● Exercise goal
It is required that the lines from the top of the listing through the line with "Submodules in wheels" be reproduced exactly, excluding pictures.

● Records shown
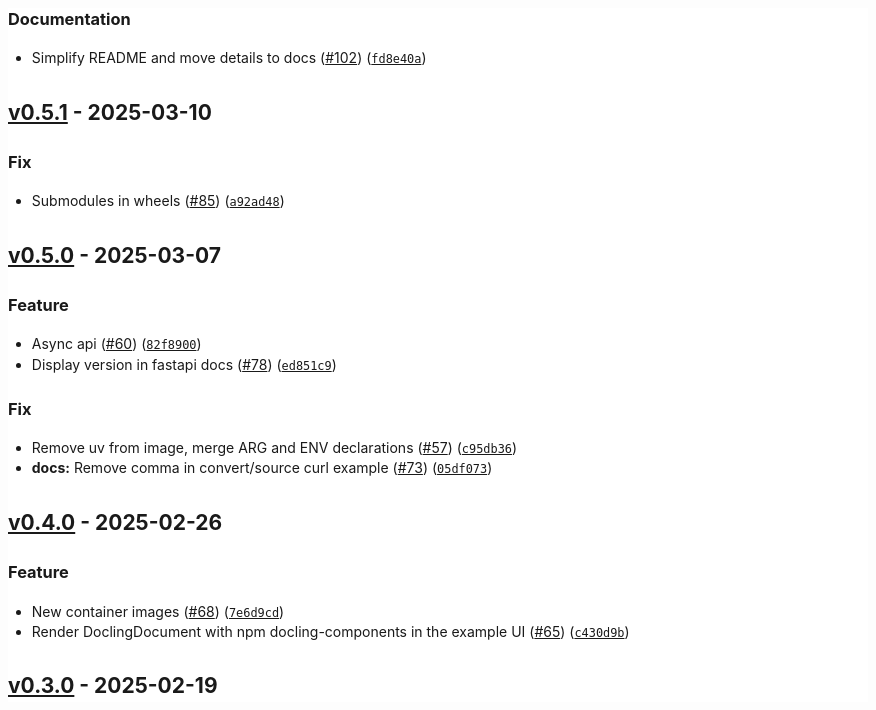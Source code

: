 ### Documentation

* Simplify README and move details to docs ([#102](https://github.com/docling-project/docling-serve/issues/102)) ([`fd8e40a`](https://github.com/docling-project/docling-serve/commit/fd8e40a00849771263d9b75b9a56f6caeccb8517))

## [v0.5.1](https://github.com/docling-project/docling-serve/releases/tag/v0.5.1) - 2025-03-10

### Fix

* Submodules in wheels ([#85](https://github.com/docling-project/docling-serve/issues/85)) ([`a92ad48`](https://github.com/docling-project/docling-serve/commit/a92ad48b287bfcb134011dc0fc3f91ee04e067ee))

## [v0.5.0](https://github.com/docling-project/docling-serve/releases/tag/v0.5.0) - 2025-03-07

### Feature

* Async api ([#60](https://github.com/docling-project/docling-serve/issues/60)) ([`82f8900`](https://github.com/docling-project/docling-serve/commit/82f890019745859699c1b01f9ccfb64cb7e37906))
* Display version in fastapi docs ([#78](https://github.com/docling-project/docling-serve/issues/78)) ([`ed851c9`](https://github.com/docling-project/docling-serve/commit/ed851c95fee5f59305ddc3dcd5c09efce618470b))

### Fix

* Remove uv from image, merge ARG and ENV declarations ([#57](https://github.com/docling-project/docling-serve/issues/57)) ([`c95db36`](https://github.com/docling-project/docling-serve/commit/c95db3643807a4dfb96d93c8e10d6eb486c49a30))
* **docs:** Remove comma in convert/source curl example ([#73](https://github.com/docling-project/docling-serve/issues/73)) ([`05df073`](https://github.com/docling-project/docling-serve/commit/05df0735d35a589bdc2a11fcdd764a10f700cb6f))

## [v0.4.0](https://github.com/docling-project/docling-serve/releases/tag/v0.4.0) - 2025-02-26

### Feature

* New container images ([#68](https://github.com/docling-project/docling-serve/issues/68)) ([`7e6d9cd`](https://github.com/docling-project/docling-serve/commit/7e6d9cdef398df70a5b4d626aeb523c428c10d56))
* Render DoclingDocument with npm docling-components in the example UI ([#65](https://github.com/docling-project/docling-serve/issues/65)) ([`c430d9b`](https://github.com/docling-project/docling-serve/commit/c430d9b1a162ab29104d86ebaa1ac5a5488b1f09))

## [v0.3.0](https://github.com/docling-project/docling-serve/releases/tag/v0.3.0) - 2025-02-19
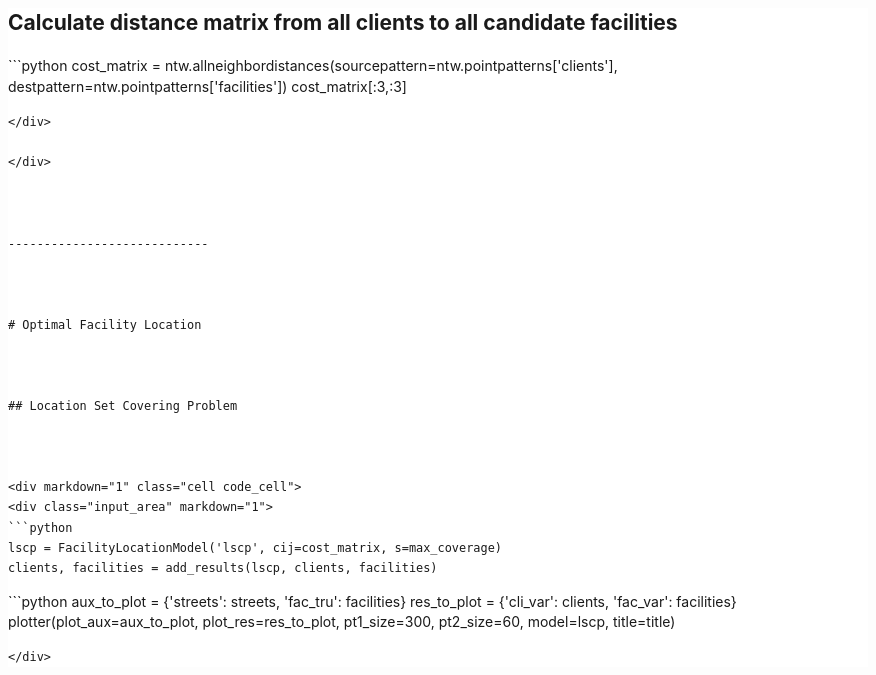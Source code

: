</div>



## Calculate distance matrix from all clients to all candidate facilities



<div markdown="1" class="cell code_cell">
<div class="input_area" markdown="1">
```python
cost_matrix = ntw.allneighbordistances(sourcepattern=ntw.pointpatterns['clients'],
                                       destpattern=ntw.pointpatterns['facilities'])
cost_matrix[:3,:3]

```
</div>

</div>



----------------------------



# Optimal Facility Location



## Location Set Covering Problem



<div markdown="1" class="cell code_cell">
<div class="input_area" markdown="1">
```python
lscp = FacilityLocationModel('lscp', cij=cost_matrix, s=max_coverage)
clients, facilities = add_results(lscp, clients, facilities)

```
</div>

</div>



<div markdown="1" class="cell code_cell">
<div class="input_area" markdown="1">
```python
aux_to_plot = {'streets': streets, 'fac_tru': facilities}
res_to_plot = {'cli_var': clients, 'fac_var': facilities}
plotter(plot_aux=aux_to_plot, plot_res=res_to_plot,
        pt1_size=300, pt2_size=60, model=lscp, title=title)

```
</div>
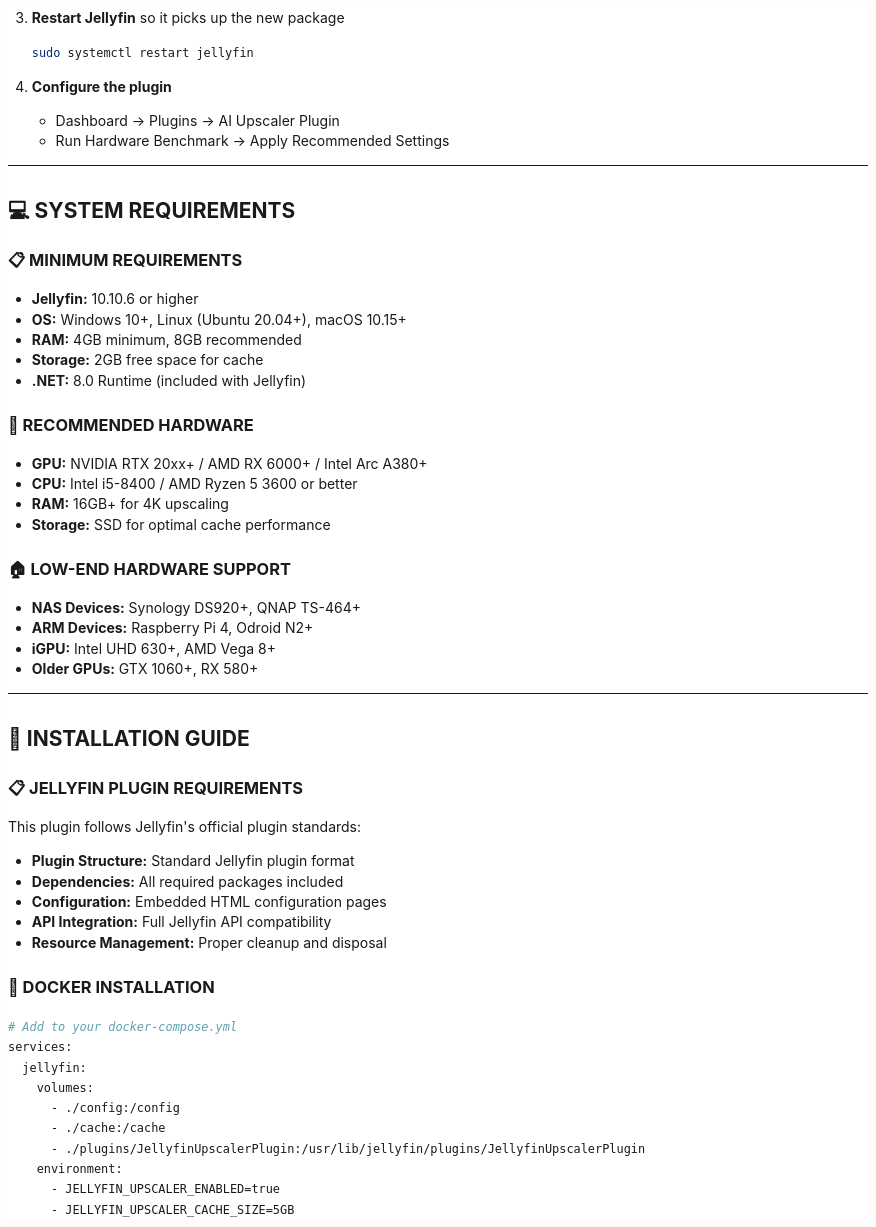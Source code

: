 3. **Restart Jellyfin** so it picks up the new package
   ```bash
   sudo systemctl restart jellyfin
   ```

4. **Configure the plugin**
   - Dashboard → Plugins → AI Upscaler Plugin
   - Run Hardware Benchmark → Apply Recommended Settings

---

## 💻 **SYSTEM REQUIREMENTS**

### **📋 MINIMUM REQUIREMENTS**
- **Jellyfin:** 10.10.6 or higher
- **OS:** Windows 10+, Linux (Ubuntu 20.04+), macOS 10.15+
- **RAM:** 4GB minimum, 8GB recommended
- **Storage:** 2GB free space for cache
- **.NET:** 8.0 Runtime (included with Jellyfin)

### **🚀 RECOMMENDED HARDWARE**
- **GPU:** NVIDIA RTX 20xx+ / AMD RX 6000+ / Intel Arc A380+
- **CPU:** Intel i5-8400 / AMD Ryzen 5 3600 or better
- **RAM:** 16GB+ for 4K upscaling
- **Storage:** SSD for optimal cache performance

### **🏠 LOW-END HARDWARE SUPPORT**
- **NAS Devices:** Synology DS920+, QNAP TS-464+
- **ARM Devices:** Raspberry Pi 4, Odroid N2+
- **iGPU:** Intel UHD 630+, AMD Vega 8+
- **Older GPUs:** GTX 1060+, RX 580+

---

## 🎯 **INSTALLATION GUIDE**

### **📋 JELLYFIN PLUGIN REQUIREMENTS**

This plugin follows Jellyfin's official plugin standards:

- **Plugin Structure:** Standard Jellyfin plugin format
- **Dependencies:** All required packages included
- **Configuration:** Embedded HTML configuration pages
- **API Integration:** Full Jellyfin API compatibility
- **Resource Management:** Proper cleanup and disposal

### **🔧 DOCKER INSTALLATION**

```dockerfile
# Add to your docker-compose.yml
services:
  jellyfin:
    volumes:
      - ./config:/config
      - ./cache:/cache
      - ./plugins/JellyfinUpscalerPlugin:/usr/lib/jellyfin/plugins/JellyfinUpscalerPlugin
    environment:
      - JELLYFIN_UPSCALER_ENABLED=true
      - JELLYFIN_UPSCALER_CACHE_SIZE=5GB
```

● Output for this task
Source code

: ### Documentation

* Simplify README and move details to docs ([#102](https://github.com/docling-project/docling-serve/issues/102)) ([`fd8e40a`](https://github.com/docling-project/docling-serve/commit/fd8e40a00849771263d9b75b9a56f6caeccb8517))

## [v0.5.1](https://github.com/docling-project/docling-serve/releases/tag/v0.5.1) - 2025-03-10

### Fix

* Submodules in wheels ([#85](https://github.com/docling-project/docling-serve/issues/85)) ([`a92ad48`](https://github.com/docling-project/docling-serve/commit/a92ad48b287bfcb134011dc0fc3f91ee04e067ee))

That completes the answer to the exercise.